Не многим лучше обстояли дела и в Европе, где некогда знаменитым экспрессионистом давно перестали интересоваться, где занудливо-мистический канцелярит его подражателя Франца Кафки мало-помалу заглушил диковинные шпалеры самого пражского мастера. Лишь в шестидесятые годы во Франции нашлись люди, сумевшие заново прочесть, перевести и прокомментировать наследие Майринка. Инициатором процесса был известный писатель, журналист, издатель и специалист по части эзотерики Луи Повель, которому за одно это следовало бы памятник поставить. Предисловия к романам австрийского классика писали такие видные знатоки тайноведения, как Юлиус Эвола, Жерар Эйм, Раймон Абеллио. С их легкой руки Майринк, дотоле считавшийся прежде всего «сатириком» и «черный фантастом», обрел свое подлинное лицо и по праву причитающееся ему место в мировой литературе. Для меня лично его величие бесспорно: другое дело, что для массового читателя он, похоже, навсегда останется сокровищем за семью замками. Но ведь то же самое можно сказать о творческом наследии любого гения, не испохабленного вконец руками «популяризаторов» и «трактователей», — кто такой для нас, к примеру, Франсуа Рабле? В лучшем случае — горластый певец «материально-телесного низа», жизнерадостный сценарист народных карнавалов. А ведь во Франции издана не одна монография, показывающая, что знаменитый медик был ни много ни мало великим посвященным, адептом «королевской науки», то бишь алхимии, настоящим кладезем древней сокровенной мудрости, бьющей ключом со страниц его необычайной книги.

Под лежащий камень вода, как известно, не течет: за последние годы и в нашем отечестве сделаны, кое-какие шаги к пониманию Майринка, который теперь, судя по всему, будет переводиться и издаваться все чаще и все большими тиражами. Не так давно в приложениях к журналу «Иностранная литература» вышел новый вариант «Голема», выгодно отличающийся от двух прежних переводов — берлинского и петроградского. Петербургское издательство «Terra incognita» дважды (в мягкой обложке и в переплет) выпустило томик, куда вошли «Вальпургиева ночь» и рассказы из сборника «Волшебный рог немецкого обывателя», за ним последовал наконец-то переведенный «Ангел Западного окна» — при смехотворном по теперешнему времени тираже в десять тысяч экземпляров эта книга была молниеносно сметена с лотков. РИА «День» тиснуло сборничек заплесневелых нэповских переводов, надерганных из «Волшебного рога» и «Летучих мышей», проиллюстрировав их репродукциями Мунка. «Иностранная литература» в Своем «спецномере», посвященном «сверхъестественному, инфернальному и мистическому в литературе XX века», порадовала нас замечательной новеллой «Майстер Леонгард», помещенной в самом начале подборки. И вот творчеством Майринка заинтересовалось одно из крупнейших издательств страны, петербургский «Северо-Запад»: «Ангел Западного окна», «Кабинет восковых фигур» и «Белый доминиканец» должны открыть новую серию под названием «Гримуар», каковым маловразумительным для нас словом во Франции именуют «черные», колдовские книги.

[…]

В этом номере «Литературного обозрения» вниманию читателя предлагаются два его рассказа, на русский язык ранее не переводившиеся. Оба они взяты из «Волшебного рога», книги, мягко говоря, несколько мрачноватой, о чем можно судить хотя бы подтем описаниям «стеклянной душегубки», которые привел выше. Автор приглашает нас вместе с ним сойти в запутанные, как лисья нора, лабиринты, в сумеречные заросли царства теней: «Итак, вперед, только осторожно, здесь темно как в могиле; огня у нас нет — на наших мантиях карманы не предусмотрены, таким образом, спички тоже».

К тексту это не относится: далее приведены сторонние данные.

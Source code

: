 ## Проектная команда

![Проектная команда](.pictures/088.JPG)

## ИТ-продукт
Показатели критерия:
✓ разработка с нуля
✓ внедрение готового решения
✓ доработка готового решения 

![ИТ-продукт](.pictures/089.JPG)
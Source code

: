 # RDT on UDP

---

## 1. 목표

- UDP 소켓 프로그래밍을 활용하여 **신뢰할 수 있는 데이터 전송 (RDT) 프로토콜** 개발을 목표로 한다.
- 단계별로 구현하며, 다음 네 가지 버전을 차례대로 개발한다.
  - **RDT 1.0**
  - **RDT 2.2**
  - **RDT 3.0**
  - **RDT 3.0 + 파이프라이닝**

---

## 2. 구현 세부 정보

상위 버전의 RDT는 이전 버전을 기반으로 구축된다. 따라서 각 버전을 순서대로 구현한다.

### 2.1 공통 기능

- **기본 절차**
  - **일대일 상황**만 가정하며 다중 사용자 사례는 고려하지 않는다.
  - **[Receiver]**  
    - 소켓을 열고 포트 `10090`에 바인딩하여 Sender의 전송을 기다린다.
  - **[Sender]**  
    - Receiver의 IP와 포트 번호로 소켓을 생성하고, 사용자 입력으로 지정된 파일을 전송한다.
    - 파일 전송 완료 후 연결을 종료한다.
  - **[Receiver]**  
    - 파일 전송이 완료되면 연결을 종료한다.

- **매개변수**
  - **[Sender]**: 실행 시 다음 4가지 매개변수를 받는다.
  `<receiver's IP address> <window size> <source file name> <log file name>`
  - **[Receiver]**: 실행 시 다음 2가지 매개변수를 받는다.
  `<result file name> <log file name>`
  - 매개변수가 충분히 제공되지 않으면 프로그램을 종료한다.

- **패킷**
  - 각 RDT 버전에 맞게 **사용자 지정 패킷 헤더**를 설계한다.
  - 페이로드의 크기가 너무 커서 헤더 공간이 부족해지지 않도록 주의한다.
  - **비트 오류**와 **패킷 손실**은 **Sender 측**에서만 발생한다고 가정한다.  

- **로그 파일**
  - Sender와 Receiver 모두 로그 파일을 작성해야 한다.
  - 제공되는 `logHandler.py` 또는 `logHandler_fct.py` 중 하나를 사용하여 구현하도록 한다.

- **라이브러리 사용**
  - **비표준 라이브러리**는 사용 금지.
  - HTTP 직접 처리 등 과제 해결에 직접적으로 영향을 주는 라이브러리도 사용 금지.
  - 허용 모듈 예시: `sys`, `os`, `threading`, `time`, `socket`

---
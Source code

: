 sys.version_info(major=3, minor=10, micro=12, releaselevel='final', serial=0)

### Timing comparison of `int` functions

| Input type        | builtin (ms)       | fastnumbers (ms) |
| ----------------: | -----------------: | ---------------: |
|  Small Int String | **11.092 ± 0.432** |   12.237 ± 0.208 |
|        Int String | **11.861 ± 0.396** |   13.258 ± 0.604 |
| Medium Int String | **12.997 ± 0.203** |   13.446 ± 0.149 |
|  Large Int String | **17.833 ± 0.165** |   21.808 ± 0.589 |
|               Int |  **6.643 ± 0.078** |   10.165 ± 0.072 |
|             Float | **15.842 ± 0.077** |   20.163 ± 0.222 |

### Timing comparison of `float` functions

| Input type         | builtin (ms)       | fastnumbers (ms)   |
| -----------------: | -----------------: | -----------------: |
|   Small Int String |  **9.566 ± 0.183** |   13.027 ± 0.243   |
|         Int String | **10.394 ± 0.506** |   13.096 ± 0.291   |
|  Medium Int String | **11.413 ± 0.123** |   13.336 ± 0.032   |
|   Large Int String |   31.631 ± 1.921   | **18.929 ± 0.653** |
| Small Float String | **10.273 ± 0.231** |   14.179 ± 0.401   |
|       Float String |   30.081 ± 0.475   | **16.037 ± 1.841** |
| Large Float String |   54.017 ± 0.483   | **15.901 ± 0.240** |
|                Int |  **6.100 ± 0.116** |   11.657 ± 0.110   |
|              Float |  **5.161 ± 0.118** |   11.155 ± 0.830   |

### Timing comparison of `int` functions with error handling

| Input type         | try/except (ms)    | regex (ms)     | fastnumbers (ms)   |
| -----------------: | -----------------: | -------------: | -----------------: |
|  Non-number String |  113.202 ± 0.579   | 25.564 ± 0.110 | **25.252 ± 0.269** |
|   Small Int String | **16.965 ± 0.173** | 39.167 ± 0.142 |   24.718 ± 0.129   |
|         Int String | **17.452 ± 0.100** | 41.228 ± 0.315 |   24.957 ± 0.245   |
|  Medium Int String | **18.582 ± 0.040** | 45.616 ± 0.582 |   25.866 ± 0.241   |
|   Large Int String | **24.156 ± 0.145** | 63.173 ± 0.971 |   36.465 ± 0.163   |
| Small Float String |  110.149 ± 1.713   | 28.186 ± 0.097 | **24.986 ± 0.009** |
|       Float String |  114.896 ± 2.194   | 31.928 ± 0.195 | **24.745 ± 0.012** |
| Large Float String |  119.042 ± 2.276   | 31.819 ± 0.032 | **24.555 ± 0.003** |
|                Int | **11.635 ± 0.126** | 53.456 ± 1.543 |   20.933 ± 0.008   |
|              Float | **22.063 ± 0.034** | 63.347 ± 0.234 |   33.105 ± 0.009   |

«Волшебный рог» посвящен описанию «преисподней» собственного подсознания, куда попадает человеческий дух на первом этапе инициатического процесса, — этапе, который на алхимическом жаргоне именуется «почернением» (nigredo), «гниением» (putrefactio), «полетом ворона», «испытанием пустотой».

Здесь, пожалуй, будет уместна цитата из Рудольфа Штайнера, в которой подчеркиваются опасности — их не избежал и сам Майринк, — подстерегающие посвященного в самом начале его духовного пути: «Здесь лежит, однако, страшная возможность. Она заключается в том, что человек теряет ощущения и чувства непосредственной реальности, а взамен не открывается перед ним другой. Он витает тогда как бы в пустоте. Старые ценности погибли, новые для него еще не возникли. Он достигает предела, где дух объявляет ему всякую жизнь как смерть. Тогда он больше не в мире; он под миром — в преисподней. Он совершает путешествие в Аид». Собственно говоря, мотив «инициатической смерти» — это всего лишь развитие и применение на практике известной евангельской истины: «Если пшеничное зерно, пав в землю, не умрет, то останется одно; а если умрет, то принесет много плода» (Ин. 12, 24). Рене Генон называет это состояние «психической смертью». «Для обычного человека, — пишет он, — оно наступает через более или менее продолжительное время после смерти телесной и не обеспечивает ему доступа в духовные области; данное существо просто переходит из одного личностного состояния в другое. Совсем иначе обстоит дело с посвященным, который оказывается в положении куда более худшем, чем простой мирянин, поскольку он должен достичь высших состояний, не пройдя фазы растворения телесной оболочки и не получив поддержки в виде погребальных обрядов». Вполне понятно, что этот процесс, даже если он протекает «под руководством людей опытных», чреват совершенно реальными опасностями: физической смертью (чаще всего самоубийством), потерей памяти, эпилепсией, безумием. Из биографии Майринка известно, что в молодости он пытался покончить с собой, а его любимый сын Фортунат по собственной воле ушел из жизни в том же возрасте, в каком пытался сделать его отец...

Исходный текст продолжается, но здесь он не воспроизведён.